Information is power. And those who control the narrative have all the power in the world. In recent years, we’ve seen the interconnectedness of our digital communities lead to the weaponization of misinformation.
The obvious example of that was the Jan 6, 2021 insurrection in which a departing president incited an attempted coup in a pathetic attempt to remain in power and relevant. He did this via Twitter.
Fortunately, he’s since been de-platformed, but the right-wing has squadrons of misinformation lieutenants regularly attempting to spin current events, gaslight the nation, and control the minds of their army of followers. One example is Nikki Haley with her take on “we’ve always been at war with Eastasia.”
It’s trivial for someone who cares about reality to research Ms. Haley’s position and discover that it’s precisely the opposite of what she trumpeted during the blunders of the last administration. But what of the thousands who take their Republican misinformation spoon-fed? Simply replying with a correction or more context often gets buried in the comments.
I have lots of beefs with Twitter’s role in this information war, but at least they’re finally trying. They’ve recently unveiled a beta test of a new platform called Birdwatch. This allows a diverse community of fact-checkers to add annotations directly to the tweet to help combat misleading information. While the jury is still out on whether this platform can prevent gaming the system, it’s certainly a step in the right direction.

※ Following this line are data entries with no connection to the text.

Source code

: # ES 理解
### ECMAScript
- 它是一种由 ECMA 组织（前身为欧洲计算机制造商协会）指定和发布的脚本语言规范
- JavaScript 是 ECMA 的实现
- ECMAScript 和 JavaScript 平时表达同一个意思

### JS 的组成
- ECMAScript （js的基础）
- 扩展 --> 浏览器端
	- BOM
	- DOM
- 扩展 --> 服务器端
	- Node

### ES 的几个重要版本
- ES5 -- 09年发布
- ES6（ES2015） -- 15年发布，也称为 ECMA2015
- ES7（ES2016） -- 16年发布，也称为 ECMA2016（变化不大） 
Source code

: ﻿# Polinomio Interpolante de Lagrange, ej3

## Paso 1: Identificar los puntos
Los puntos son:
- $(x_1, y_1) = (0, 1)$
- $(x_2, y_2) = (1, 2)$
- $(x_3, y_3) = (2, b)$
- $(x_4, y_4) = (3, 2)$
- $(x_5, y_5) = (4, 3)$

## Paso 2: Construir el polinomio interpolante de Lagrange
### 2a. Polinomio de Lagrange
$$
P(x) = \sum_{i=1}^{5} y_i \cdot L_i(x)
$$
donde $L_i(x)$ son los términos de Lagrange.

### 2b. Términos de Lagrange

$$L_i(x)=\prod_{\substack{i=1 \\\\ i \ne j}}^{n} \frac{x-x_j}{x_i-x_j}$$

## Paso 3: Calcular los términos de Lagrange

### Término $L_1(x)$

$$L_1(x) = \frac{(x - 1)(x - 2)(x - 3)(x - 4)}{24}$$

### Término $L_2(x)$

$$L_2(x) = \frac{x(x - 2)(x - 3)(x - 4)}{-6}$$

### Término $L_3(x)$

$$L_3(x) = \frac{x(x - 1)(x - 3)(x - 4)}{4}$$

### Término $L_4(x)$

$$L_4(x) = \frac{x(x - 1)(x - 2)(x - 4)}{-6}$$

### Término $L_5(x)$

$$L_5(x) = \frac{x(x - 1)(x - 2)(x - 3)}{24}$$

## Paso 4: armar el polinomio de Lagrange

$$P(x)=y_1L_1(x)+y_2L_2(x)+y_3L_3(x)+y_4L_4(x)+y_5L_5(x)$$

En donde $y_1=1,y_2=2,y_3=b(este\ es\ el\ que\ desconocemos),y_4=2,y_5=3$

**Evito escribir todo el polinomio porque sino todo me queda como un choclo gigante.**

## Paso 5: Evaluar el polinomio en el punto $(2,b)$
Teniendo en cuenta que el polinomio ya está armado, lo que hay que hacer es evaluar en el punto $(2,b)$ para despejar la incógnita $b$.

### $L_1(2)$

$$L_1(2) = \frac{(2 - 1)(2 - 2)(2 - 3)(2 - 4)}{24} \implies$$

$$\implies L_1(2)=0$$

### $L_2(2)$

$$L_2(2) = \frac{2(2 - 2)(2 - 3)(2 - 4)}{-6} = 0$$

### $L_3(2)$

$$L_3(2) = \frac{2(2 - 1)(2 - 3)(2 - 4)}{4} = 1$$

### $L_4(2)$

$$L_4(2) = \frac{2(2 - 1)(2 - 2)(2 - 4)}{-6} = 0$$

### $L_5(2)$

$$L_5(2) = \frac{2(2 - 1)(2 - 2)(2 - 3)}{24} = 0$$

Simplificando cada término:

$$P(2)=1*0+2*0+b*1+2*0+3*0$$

To Birdwatch contributors, that same tweet now has an annotation attached which defangs the gaslight attempt.
The rest of us have to settle for looking up the tweet on the Birdwatch site. This carefully metered rollout is critical to ensure that the algorithms and the community and the moderation strategies deliver accurate results and are resistant to bad actors, but it’s frustrating to have to look up context on a different site.
This does not address the problem of halting the spread of misinformation to who gobble it down like candy, or to those who don’t care enough to look it up and let themselves be passively manipulated. But it can help you more easily fact-check tweets yourself, so that you may be more informed in ongoing discussions on the topic.